= Exercise aim =
Read through the data, and wherever a line holds the word "nodei", write that line out.

= Study material =

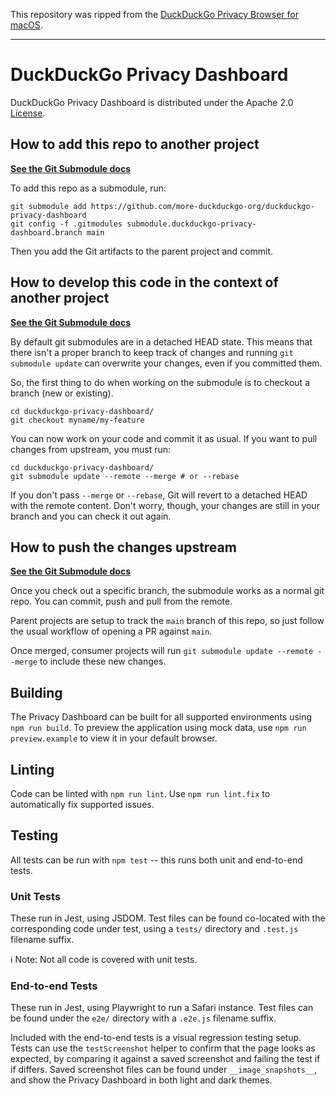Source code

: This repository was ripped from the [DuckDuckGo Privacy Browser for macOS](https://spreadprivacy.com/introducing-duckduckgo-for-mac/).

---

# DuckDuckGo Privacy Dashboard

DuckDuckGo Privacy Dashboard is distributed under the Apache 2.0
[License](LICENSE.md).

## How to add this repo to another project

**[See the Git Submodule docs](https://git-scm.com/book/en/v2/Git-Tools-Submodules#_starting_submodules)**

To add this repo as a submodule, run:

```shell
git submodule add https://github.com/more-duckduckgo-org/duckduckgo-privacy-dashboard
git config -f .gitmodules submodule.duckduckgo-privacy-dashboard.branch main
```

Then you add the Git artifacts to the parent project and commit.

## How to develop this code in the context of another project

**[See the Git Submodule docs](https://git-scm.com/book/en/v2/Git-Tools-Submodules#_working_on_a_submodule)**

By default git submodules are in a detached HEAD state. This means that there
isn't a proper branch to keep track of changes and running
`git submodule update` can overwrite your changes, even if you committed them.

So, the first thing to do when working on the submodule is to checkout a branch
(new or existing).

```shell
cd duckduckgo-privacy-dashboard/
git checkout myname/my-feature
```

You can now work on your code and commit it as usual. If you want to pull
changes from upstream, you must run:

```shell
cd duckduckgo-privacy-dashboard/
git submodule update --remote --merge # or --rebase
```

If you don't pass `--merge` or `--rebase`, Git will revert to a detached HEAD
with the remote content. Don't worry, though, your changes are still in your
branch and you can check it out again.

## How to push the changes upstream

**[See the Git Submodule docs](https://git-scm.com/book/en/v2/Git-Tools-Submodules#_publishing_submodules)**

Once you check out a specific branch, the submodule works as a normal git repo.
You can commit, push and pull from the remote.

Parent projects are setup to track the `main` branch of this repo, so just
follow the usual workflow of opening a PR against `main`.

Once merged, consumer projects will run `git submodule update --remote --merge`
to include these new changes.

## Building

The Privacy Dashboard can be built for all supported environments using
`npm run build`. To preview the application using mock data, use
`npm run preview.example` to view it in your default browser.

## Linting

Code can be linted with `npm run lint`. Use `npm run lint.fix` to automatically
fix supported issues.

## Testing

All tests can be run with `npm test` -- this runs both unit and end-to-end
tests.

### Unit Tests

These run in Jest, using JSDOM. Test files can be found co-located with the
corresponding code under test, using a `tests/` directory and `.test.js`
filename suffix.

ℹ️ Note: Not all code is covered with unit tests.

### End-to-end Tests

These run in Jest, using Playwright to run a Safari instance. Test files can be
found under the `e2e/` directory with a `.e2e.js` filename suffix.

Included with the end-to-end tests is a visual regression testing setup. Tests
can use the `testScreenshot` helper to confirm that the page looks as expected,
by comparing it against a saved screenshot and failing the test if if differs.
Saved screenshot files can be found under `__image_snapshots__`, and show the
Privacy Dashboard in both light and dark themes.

--

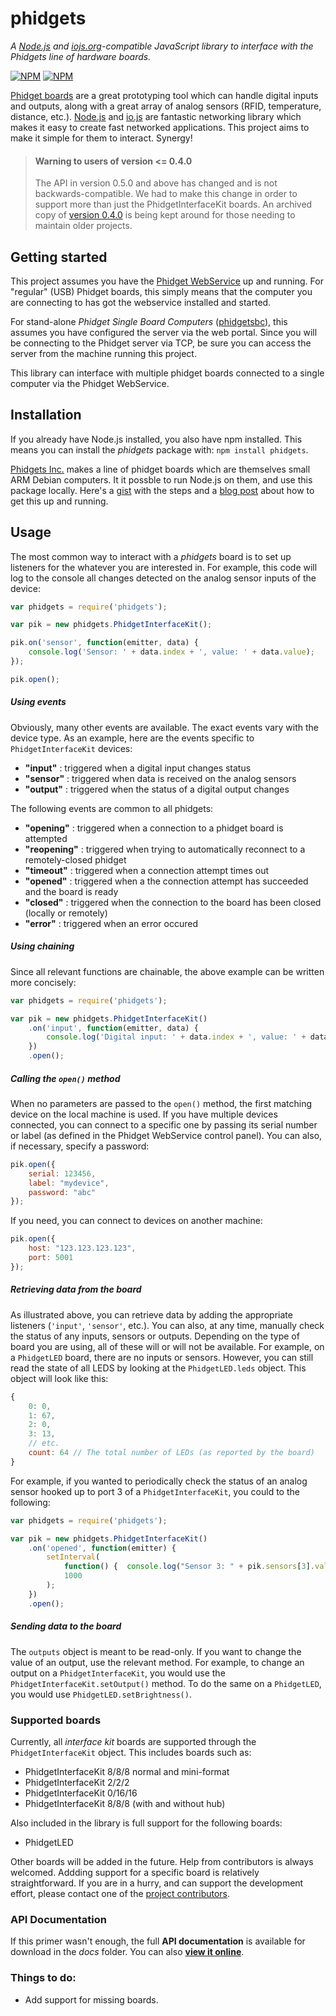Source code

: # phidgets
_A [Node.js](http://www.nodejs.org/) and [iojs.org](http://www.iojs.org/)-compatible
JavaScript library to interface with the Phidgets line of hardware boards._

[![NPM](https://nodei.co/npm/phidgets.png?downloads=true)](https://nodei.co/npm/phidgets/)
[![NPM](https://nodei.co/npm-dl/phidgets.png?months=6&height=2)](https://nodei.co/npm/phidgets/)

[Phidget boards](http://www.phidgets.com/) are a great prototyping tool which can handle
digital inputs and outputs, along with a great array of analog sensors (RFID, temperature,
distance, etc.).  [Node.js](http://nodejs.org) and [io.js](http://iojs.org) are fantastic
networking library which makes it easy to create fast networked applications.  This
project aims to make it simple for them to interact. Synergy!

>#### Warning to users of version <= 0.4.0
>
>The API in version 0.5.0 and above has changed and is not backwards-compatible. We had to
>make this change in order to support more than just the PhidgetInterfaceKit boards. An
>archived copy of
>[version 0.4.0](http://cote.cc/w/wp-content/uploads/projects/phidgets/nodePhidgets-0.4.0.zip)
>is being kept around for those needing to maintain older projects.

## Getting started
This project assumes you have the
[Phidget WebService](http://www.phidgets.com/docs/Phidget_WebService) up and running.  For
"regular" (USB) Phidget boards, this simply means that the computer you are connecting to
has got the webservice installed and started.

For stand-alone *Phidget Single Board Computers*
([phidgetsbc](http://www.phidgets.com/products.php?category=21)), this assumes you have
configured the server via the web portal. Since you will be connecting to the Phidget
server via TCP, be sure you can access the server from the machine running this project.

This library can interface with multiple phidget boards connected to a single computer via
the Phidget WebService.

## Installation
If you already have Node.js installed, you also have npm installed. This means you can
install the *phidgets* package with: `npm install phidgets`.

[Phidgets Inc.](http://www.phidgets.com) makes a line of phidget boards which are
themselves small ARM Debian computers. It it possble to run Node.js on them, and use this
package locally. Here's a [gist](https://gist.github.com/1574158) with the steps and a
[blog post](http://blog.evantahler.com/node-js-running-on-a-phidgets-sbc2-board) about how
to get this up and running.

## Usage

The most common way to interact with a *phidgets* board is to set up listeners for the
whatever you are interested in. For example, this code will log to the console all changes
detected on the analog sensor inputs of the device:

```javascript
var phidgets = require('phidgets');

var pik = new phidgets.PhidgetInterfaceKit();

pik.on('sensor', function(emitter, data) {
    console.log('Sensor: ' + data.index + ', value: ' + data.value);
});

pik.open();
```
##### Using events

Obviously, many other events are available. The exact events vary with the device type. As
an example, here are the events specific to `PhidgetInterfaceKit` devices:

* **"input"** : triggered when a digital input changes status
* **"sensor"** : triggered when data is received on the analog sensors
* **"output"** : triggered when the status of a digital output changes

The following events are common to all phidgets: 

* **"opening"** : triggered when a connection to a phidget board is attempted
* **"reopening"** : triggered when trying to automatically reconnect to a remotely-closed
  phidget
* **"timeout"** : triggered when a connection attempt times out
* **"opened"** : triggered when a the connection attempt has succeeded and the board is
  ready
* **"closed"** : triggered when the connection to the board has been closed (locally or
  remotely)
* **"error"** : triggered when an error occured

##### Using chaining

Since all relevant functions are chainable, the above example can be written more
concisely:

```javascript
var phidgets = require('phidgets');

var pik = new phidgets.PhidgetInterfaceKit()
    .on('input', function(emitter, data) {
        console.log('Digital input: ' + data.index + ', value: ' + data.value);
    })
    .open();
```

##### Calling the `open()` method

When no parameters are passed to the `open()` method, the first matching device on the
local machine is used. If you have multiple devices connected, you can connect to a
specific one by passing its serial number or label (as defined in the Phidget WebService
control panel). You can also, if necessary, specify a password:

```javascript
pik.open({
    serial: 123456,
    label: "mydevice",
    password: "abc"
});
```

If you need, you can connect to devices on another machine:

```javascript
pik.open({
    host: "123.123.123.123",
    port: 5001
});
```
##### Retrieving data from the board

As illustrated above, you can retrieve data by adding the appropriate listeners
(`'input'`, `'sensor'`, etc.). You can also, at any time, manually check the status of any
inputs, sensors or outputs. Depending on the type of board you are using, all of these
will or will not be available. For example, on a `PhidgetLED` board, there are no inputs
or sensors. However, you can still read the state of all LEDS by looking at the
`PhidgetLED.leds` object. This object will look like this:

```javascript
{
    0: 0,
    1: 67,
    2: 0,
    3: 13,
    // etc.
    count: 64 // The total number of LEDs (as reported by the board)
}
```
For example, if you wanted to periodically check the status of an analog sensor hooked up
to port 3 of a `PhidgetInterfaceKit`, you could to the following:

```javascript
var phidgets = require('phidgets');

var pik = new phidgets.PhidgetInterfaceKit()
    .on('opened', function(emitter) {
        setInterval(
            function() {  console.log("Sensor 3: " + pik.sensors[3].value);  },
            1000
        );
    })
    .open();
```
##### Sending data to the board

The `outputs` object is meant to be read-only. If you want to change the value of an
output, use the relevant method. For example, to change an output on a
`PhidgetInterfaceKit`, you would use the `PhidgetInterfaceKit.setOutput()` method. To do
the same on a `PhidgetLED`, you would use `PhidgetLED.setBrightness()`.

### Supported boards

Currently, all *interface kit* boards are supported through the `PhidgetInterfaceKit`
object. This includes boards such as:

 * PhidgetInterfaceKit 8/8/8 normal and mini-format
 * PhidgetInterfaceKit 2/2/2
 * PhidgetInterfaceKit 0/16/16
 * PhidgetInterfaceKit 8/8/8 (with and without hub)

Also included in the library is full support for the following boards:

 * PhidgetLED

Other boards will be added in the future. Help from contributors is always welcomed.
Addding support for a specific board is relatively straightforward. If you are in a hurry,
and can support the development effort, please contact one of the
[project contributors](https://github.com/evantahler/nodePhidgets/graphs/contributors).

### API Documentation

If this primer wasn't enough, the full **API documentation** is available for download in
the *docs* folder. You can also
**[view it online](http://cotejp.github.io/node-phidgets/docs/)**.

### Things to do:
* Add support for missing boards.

= Expected answer =
[![NPM](https://nodei.co/npm/phidgets.png?downloads=true)](https://nodei.co/npm/phidgets/)
[![NPM](https://nodei.co/npm-dl/phidgets.png?months=6&height=2)](https://nodei.co/npm/phidgets/)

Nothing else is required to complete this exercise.